What does "SurfaceView" represent in systrace result? - android

When investigating an game play stuttering issue, I found that bewteen eglSwapBuffer() from the game and postFramebuffer() in surfaceflinger, there is always a delay in "SurfaceView" lasts from 0.5ms to 10ms which seems pretty random and irrelevant to CPU load. What does this really represents? Does it has anything to do with VSYNC point of display?
http://i.stack.imgur.com/n8MvG.png

That row represents a BufferQueue. The height of the element (0 or 1 in the visible portion of your trace) indicates how many buffers are present in the queue.
In this case, it's the queue of graphics buffers that are being presented on your SurfaceView Surface. When your app calls eglSwapBuffers(), it submits a buffer to the queue. When SurfaceFlinger wakes up on a VSYNC signal, it latches a buffer from the queue if one is available, and composites it for the next refresh.
Update: BufferQueues and their uses are described in some detail here. Appendix C mentions their appearance in systrace.

Related

Double buffering slows frame rendering | systrace analysis

Im working at a simple 2D Game with Custom View canvas drawing (postInvalidate()) and HardwareAcceleration. After weeks of performance analysis i decided to sync my update and drawing operations with the VSYNC pulse over the Interface Choreographer.FrameCallback. Im thinking thats the right way to get smooth movements.
However im still experiencing choppy movements. I analyzed it with systrace and noticed that is has something to do with my BufferQueue. As soon as double buffering sets in, the frame time exceeds the 16ms. I made a screenshot of my trace with some explanations:
The whole draw operation waits for the buffer release of the SurfaceFlinger (consumer) to dequeue its own new empty Buffer.
Can you tell me if this is a regular behavior or what could be the reason for this?
On your graph, you have a note, "SurfaceFlinger misses VSYNC".
However, if you look at the BufferQueue row, you can see that the buffer arrived after the VSYNC deadline. SurfaceFlinger woke up, but there was nothing to do.
Your app then provided an additional buffer, which meant you had two buffers pending. Since you continued to provide a buffer on every VSYNC, the queue never got back down to zero buffers. With the queue stuffed full, every attempt to add additional buffers results in blocking.
FWIW, your BufferQueue is triple-buffered: two are in the queue, one is on the display.
There are a few things you can do:
Have the app drop frames if you've missed the deadline.
Specify a presentation time for the frames so SurfaceFlinger will drop them if the time is passed.
Deliberately drop a frame every once in a while to let the queue empty. (Not the preferred approach.)
#2 only works with GLES on a SurfaceView, so we can ignore that one.
#1 might work for you; you can see an example in Grafika. It essentially says, "if the next VSYNC is firing in less than 2ms, or has already fired, don't bother rendering the current frame." The View/invalidate approach doesn't give you the same fine-grained control that GLES does though, so I'm not sure how well that will work.
The key to smooth animation on a busy device isn't hitting every frame at 60fps. The key is to make your updates based on delta time, so things look smooth even if you drop a frame or two.
For additional details on the graphics architecture, see this doc.

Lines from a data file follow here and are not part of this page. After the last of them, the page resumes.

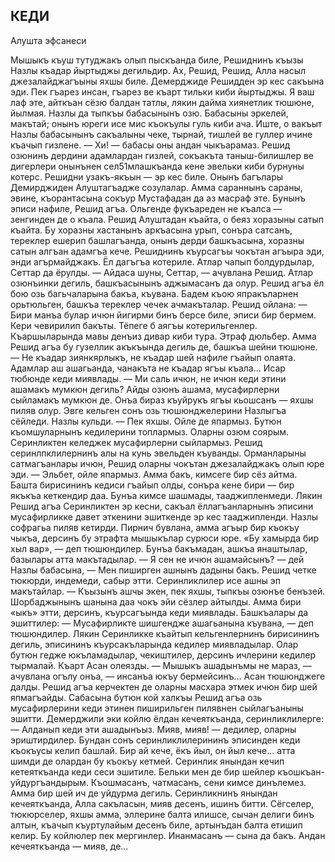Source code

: ## КЕДИ

Алушта эфсанеси

Мышыкъ къуш тутуджакъ олып пыскъанда биле, Решиднинъ къызы Назлы къадар йыртыджы дегильдир.
Ах, Решид, Решид, Алла насыл джезалайджагъыны яхшы биле.
Демерджиде Решидден эр кес сакъына эди. Пек гъарез инсан, гъарез ве къарт тильки киби йыртыджы. Я ваш лаф эте, айткъан сёзю балдан татлы, лякин дайма хиянетлик тюшюне, йылмая.
Назлы да тыпкъы бабасынынъ озю. Бабасыны эркелей, макътай; онынъ юреги исе мис къокъулы гуль киби ача. Иште, о вакъыт Назлы бабасынынъ сакъалыны чеке, тырнай, тишлей ве гуллер ичине къачып гизлене.
— Хи! — бабасы оны андан чыкъарамаз.
Решид озюнинъ дердини адамлардан гизлей, сокъакъта таныш-билишлер ве дигерлери онынънен сел51млашкъанда кене эвельки киби бурнуны котерс.
Решидни узакъ-якъын — эр кес биле. Онынъ багълары Демирджиден Алуштагъадже созулалар. Амма сараннынъ сараны, эвине, къорантасына сокъур Мустафадан да аз масраф эте.
Бунынъ эписи нафиле, Решид агъа. Ольгенде фукъареден не къалса — зенгинден де о къала.
Решид Алуштадан къайта, о беяз хоразыны сатып къайта. Бу хоразны хастанынъ аркъасына урып, сонъра сатсанъ, тереклер ешерип башлагъанда, онынъ дерди башкъасына, хоразны сатын алгъан адамгъа кече.
Решиднинъ къурсагъы чокътан агъыра эди, энди агърмайджакъ. Ёл дагъгъа котериле. Атлар чапып болдурдылар, Сеттар да ёрулды.
— Айдаса шуны, Сеттар, — ачувлана Решид.
Атлар озюнъинки дегиль, башкъасынынъ аджымасанъ да олур.
Решид агъа ёл бою озь багьчаларына бакъа, къувана.
Бадем къою япракъларнен орьтюльген, башкъа тереклер чечек ачмакъталар. Решид ойлана: — Бири манъа булар ичюн йигирми бинъ берсе биле, эписи бир бермем.
Кери чевирилип бакъты. Тёпеге б аягъы котерильгенлер. Къаршыларында мавы денъиз дивар киби тура. Этраф дюльбер. Амма Решид агъа бу гузеллик акъкъында дегиль де, башкъа шейни тюшюне.
— Не къадар зиянкярлыкъ, не къадар шей нафиле гъайып олаята. Адамлар аш ашагьанда, чанакъта не къадар ягъы къала...
Исар тюбюнде кеди миявлады.
— Ми саль ичюн, не ичюн кеди этини ашамакъ мумкюн дегиль? Айды озюнъ ашама, мусафирлерни сыйламакъ мумкюн де. Онъа бираз къуйрукъ ягъы кьошсанъ — яхшы пиляв олур.
Эвге кельген сонъ озь тюшюнджелерини Назлыгъа сёйледи. Назлы кульди.
— Пек яхшы. Ойле де япармыз. Бутюн къомшуларнынъ кедилерини топлармыз. Оларны озюм соярым. Серинликтен келеджек мусафирлерни сыйлармыз.
Решид серинлпклилернинъ алы на кунь эвельден къуванды. Орманларыны сатмагъанлары ичюн, Решид оларны чокътан джезалайджакъ олып юре эди.
— Эльбет, ойле япармыз. Амма бакъ, кимсеге бир сёз айтма.
Башта бирисининъ кедиси гъайып олды, сонъра кене
бири — бир якъкъа кеткендир даа. Бунъа кимсе шашмады, тааджипленмеди.
Лякин Решид агъа Серинликтен эр кесни, сакъал ёллагъанларнынъ эписини мусафирликке давет эткенини эшиткенде эр кес тааджипленди. Назлы софрагьа пиляв кетирди. Пирнич бувлана, амма агъыр бир къокъу чыкъа, дерсинъ бу этрафта мышыкълар сурюси юре. «Бу хамырда бир хыл вар», — деп тюшюндилер.
Бунъа бакъмадан, ашкъа янаштылар, базылары атта макътадылар.
— Я сен не ичюн ашамайсынъ? — дей Назлы бабасына, — Мен пиширген ашнынъ дадыны бакъ.
Решид четке тюкюрди, индемеди, сабыр этти. Серинликлилер исе ашны эп макътайлар.
— Къызынъ ашчы экен, пек яхшы, тыпкъы озюнъе
бенъзей.
Шорбаджынынъ шанына даа чокъ эйи сёзлер айтылды. Амма бири «ыкъ» этти, дерсинъ, къурсагъында кеди миявлады. Башкъалары да эшиттилер: — Мусафирликте шишгендже ашагьанына къувана, — деп тюшюндилер. Лякин Серинликке къайтып кельгенлернинъ бирисининъ дегиль, эписининъ къурсакъларында кедилер миявладылар.
Олар бутюн гедже юкъламадылар, чекиштилер, дерсинъ ичлерини кедилер тырмалай. Къарт Асан олеязды.
— Мышыкъ ашадынъмы не мараз, — ачувлана огълу онъа, — инсанъа юкъу бермейсинъ...
Асан тюшюнджеге далды. Решид агъа керчектен де оларны масхара этмек ичюн бир шей япмагъайды.
Сабасына бутюн кой халкъы Решид агъа озь мусафирлерини кеди этинен пиширильген пилявнен сыйлагъаныны эшитти.
Демерджили эки койлю ёлдан кечеяткъанда, серинликлилерге:
— Алданып кеди эти ашадынъыз. Мияв, мияв! — дедилер, оларны эриштирдилер.
Бундан сонъ серинликлилерининъ эписинден кеди къокъусы келип башлай. Бир ай кече, ёкъ йыл, он йыл кече... атта шимди де олардан бу къокъу кетмей. Серинлик янындан кечип кетеяткъанда кеди сеси эшитиле.
Бельки мен де бир шейлер къошкъан-уйдургъандырым. Къошмасанъ, чатмасанъ, сени кимсе динълемез.
Амма бир шей ич де уйдурма дегиль. Серинликнинъ янындан кечеяткъанда, Алла сакъласын, мияв десенъ, ишинъ битти.
Сёгселер, тюкюрселер, яхшы амма, эллерине балта илишсе, сычан делиги бинъ алтын, къачып къуртулайым десенъ биле, артынъдан балта етишип келир. Бу койлюлер пек мергинлер. Инанмасанъ — сына да бакъ.
Андан кечеяткъанда — мияв, де...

SurfaceView refresh rate implementation

I'm constantly updating a SurfaceView in a dedicated thread with a tight loop that starts with lockCanvas and ends with unlockCanvasAndPost.
No matter how simple is the drawing, I do not get more than 60FPS, which makes sense as that is the refresh rate for the display.
My question is: how is this maximum rate enforced?
I would expect lockCanvas to be the blocking method (i.e., the method that inserts the appropriate delay), but profiling seems to show that both lockCanvas and unlockCanvasAndPost contribute to the delay that bounds the rate.
lockCanvas() acquires a buffer to draw in, unlockCanvas() submits the buffer to the system compositor. If there are no free buffers, lockCanvas() will block until one is available. unlockCanvas() could stall if SurfaceFlinger doesn't process the IPC message right away, but generally the unlock should return quickly.
If you want to understand how the graphics system works, see the graphics architecture doc. Of particular interest will be the section on game loops; what you're doing is "queue stuffing", which is easy to do but has slightly worse latency characteristics than a Choreographer-based approach.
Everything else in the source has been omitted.